使用kashgari实现BERT+Bilstm命名实体识别,在保存模型时报错!!!求助!!!

使用kashgari实现BERT+Bilstm命名实体识别,在保存模型时报错!!!求助!!!

问题描述:

 以下是我的代码,

import tensorflow as tf
import time
import jieba as jb
import random
import kashgari
import sys,io
from kashgari.corpus import ChineseDailyNerCorpus
from kashgari.tasks.labeling import BiLSTM_Model
from kashgari.embeddings import BertEmbedding

sys.stdout = io.TextIOWrapper(sys.stdout.buffer,encoding='utf-8') # Change default encoding to utf8

start = time.process_time()
train_x,train_y = ChineseDailyNerCorpus.load_data('train')
test_x, test_y = ChineseDailyNerCorpus.load_data('test')
valid_x, valid_y = ChineseDailyNerCorpus.load_data('valid')

embedding = BertEmbedding('chinese_L-12_H-768_A-12')
model = BiLSTM_Model(embedding,sequence_length=100)
model.fit(train_x,train_y,valid_x,valid_y,epochs=1)

model.save('model_learn2/bilstm_ner')

end = time.process_time()
step = end - start
print("总共耗时:%0.3f 秒,相当于 %0.3f 分钟" % (step,step / 60))

结果报出这样的错误

我的TensorFlow版本是2.1.0;kashgari版本是2.0.1;BERT, Chinese 中文模型使用的是Google Cloud的BERT-base, Chinese

你好。这个错误需要进入源码进行一下修正。我已经私信你了,请看一下。

需要在D:\dev\anaconda\lib\site-packages\kashgari\tasks\abs_task_model.py的82行open(filename)as f;的时候修改为open(filename, encoding='utf-8') as f. 

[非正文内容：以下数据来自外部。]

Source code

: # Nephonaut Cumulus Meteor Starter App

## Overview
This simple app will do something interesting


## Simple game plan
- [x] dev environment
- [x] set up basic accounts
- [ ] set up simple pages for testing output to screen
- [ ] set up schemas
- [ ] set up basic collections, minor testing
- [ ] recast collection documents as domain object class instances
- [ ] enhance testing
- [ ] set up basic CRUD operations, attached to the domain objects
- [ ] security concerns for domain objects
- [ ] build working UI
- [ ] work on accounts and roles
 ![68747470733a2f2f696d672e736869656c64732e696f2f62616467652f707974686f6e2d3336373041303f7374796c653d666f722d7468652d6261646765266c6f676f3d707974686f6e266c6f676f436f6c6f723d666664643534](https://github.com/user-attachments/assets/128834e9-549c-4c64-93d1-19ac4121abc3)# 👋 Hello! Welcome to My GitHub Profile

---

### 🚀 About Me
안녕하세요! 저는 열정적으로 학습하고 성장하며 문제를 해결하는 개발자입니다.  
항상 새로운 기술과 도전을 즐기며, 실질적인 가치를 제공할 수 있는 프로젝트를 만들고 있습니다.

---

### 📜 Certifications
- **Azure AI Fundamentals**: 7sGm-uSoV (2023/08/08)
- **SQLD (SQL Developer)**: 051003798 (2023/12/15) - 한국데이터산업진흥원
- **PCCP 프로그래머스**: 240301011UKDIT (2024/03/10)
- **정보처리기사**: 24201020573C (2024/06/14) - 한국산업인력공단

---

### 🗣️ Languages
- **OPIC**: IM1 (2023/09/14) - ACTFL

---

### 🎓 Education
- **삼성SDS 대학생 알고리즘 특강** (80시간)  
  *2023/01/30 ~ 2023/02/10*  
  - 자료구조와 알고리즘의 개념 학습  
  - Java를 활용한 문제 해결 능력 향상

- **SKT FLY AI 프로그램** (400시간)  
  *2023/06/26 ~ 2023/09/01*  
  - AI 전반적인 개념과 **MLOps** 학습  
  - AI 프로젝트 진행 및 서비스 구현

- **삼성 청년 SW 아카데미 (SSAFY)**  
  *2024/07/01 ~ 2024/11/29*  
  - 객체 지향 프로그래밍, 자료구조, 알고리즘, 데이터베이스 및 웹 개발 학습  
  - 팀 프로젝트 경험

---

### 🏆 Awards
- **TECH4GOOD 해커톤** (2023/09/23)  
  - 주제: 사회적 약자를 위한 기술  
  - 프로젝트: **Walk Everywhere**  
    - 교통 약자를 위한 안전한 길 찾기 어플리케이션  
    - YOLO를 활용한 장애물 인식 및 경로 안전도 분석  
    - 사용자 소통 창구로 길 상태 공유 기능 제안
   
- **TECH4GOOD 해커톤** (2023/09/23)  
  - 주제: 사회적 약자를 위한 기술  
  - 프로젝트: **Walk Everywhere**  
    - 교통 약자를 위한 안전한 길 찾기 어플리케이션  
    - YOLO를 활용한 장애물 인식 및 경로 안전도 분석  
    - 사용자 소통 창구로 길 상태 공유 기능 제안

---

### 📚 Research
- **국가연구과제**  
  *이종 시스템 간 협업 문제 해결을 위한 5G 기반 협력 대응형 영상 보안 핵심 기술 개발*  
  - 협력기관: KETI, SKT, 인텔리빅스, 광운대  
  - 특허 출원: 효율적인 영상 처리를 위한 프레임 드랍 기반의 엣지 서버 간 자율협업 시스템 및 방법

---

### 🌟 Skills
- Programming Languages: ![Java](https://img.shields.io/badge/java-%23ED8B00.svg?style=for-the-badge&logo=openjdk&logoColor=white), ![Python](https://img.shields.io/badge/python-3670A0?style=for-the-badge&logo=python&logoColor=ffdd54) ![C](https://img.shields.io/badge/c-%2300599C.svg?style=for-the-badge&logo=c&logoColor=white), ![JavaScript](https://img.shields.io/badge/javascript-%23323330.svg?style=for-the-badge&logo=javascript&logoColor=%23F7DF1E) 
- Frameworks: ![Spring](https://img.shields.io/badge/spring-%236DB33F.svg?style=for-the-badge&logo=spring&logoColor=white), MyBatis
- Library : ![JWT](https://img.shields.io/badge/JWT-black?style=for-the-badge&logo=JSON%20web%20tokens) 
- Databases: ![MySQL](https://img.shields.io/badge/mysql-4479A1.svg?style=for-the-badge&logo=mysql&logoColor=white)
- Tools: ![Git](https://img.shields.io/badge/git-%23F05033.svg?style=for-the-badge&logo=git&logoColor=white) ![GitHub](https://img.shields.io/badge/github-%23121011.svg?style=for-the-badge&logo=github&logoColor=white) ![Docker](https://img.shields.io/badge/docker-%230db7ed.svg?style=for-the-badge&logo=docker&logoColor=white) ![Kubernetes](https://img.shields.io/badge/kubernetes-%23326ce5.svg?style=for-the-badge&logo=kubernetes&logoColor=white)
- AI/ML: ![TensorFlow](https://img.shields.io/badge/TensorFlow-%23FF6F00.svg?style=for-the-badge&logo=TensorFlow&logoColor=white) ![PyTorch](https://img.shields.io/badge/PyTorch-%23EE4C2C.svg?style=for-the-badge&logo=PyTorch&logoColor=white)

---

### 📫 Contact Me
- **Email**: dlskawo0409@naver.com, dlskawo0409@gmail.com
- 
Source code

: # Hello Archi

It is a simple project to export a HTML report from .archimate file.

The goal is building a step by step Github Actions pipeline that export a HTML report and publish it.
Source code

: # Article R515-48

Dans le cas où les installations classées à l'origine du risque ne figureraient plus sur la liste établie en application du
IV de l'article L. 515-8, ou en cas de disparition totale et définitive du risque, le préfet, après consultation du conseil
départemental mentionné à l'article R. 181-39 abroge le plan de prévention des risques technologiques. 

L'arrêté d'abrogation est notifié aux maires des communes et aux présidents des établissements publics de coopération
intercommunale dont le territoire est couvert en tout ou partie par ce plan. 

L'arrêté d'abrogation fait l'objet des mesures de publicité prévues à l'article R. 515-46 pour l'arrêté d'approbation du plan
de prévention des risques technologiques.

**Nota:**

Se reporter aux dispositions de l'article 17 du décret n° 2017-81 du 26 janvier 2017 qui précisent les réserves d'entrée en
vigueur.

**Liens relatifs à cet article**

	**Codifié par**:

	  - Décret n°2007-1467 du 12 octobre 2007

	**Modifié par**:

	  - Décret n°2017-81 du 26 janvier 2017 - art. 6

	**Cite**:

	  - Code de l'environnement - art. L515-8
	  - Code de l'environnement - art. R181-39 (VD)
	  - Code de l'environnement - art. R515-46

sys.stdout = io.TextIOWrapper(sys.stdout.buffer,encoding='gbk') # Change default encoding to gbk

或者

sys.stdout = io.TextIOWrapper(sys.stdout.buffer,encoding='gb18030') # Change default encoding to gb18030

试试

#!/usr/bin/python
# -*- coding: utf-8 -*-

import tensorflow as tf
import time
import jieba as jb
import random
import kashgari
import sys, io
from kashgari.corpus import ChineseDailyNerCorpus
from kashgari.tasks.labeling import BiLSTM_Model
from kashgari.embeddings import BertEmbedding

sys.stdout = io.TextIOWrapper(sys.stdout.buffer, encoding='utf-8')  # Change default encoding to utf8

start = time.process_time()
train_x, train_y = ChineseDailyNerCorpus.load_data('train')
test_x, test_y = ChineseDailyNerCorpus.load_data('test')
valid_x, valid_y = ChineseDailyNerCorpus.load_data('valid')

embedding = BertEmbedding('chinese_L-12_H-768_A-12')
model = BiLSTM_Model(embedding, sequence_length=100)
model.fit(train_x, train_y, valid_x, valid_y, epochs=1)

model.save('model_learn2/bilstm_ner')

end = time.process_time()
step = end - start
print("总共耗时:%0.3f 秒,相当于 %0.3f 分钟" % (step, step / 60))

文件头加上编码试试

我的kashgari 怎么导入不进去